Znaczenie Fermiego w nauce trudno przecenić: był odkrywcą kluczowych dla fizyki jądrowej zjawisk, jako pierwszy dokonał rozszczepienia uranu (ale o tym nie wiedział), zbudował bez żadnych planów pierwszy działający reaktor atomowy i odegrał kluczową rolę w projekcie „Manhattan". Słynna jest scena, gdy po pierwszym próbnym wybuchu bomby jądrowej Fermi puszcza w powietrze paski papieru, by na podstawie ich lotu obliczyć siłę wybuchu. Nobla otrzymał w 1938 r. i po odebraniu go nie wrócił już do ojczyzny, gdzie nad jego żoną, z pochodzenia Żydówką, zbierały się ciemne chmury.

Był, co wśród fizyków rzadkie, zarówno świetnym teoretykiem, jak i eksperymentatorem.
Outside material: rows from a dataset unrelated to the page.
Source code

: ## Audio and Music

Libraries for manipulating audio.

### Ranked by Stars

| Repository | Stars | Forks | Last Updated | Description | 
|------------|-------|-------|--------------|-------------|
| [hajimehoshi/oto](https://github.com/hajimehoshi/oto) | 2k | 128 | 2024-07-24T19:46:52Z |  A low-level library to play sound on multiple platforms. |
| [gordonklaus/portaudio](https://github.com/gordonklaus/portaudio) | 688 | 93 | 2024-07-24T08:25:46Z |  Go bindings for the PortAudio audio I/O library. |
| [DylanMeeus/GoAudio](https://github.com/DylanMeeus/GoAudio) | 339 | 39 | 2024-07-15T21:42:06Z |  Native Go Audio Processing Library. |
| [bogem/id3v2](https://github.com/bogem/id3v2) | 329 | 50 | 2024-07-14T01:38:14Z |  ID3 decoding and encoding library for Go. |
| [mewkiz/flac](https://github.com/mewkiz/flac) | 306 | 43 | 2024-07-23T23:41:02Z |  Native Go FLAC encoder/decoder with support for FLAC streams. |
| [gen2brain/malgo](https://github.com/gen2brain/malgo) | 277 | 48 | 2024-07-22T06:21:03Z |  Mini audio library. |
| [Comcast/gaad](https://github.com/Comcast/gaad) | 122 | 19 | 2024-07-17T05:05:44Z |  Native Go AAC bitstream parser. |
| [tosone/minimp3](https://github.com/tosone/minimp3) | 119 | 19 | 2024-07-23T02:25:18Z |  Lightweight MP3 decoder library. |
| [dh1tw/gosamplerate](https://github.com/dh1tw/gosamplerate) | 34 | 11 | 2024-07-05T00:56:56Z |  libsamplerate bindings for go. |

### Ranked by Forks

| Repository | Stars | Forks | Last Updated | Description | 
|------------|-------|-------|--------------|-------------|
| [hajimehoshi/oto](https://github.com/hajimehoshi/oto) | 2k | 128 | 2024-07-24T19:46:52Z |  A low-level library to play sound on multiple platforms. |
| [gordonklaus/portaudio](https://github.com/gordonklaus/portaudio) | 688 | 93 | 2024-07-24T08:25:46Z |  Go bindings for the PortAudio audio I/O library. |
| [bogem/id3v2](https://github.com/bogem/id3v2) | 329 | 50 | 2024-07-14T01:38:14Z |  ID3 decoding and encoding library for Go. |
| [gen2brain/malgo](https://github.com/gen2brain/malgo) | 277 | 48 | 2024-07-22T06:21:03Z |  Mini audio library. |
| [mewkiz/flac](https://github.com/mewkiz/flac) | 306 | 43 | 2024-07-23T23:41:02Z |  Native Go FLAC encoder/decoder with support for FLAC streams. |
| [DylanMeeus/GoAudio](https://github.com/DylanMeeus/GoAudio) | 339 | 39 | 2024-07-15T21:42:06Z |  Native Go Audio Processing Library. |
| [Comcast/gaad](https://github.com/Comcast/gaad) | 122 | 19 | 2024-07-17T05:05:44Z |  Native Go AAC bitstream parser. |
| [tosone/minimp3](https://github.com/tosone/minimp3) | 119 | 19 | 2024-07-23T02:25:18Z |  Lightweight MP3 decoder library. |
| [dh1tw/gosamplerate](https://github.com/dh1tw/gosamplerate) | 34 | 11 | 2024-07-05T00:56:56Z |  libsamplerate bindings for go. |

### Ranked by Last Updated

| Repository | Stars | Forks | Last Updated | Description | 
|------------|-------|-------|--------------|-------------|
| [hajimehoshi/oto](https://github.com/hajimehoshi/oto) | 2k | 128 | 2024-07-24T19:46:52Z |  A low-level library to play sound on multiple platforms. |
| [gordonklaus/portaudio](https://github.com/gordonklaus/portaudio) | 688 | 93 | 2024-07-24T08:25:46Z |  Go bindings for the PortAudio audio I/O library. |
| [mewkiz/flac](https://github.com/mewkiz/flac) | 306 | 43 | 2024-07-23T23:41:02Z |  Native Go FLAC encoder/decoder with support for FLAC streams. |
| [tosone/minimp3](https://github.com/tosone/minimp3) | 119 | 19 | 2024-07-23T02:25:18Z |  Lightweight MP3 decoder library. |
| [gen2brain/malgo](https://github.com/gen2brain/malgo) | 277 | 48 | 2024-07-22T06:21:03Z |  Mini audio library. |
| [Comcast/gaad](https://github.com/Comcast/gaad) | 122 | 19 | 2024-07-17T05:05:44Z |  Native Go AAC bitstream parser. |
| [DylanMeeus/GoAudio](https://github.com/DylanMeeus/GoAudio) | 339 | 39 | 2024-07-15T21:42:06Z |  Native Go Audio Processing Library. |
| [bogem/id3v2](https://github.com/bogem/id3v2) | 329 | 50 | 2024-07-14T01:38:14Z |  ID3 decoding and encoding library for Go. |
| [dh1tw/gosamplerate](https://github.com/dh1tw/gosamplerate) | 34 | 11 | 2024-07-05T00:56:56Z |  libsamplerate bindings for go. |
Obliczenia przeprowadzał w głowie, wspomagając się z rzadka suwakiem logarytmicznym (to taki kalkulator ery przedkomputerowej). Brał zresztą udział w uruchomieniu pierwszych komputerów i wykorzystaniu ich do symulacji zagadnień fizycznych. Życie skróciły mu badania nad promieniowaniem, kiedy osobiście nosił na brzuchu naświetlone próbki na stanowisko pomiarowe. Zmarł na raka żołądka, mając zaledwie 53 lata.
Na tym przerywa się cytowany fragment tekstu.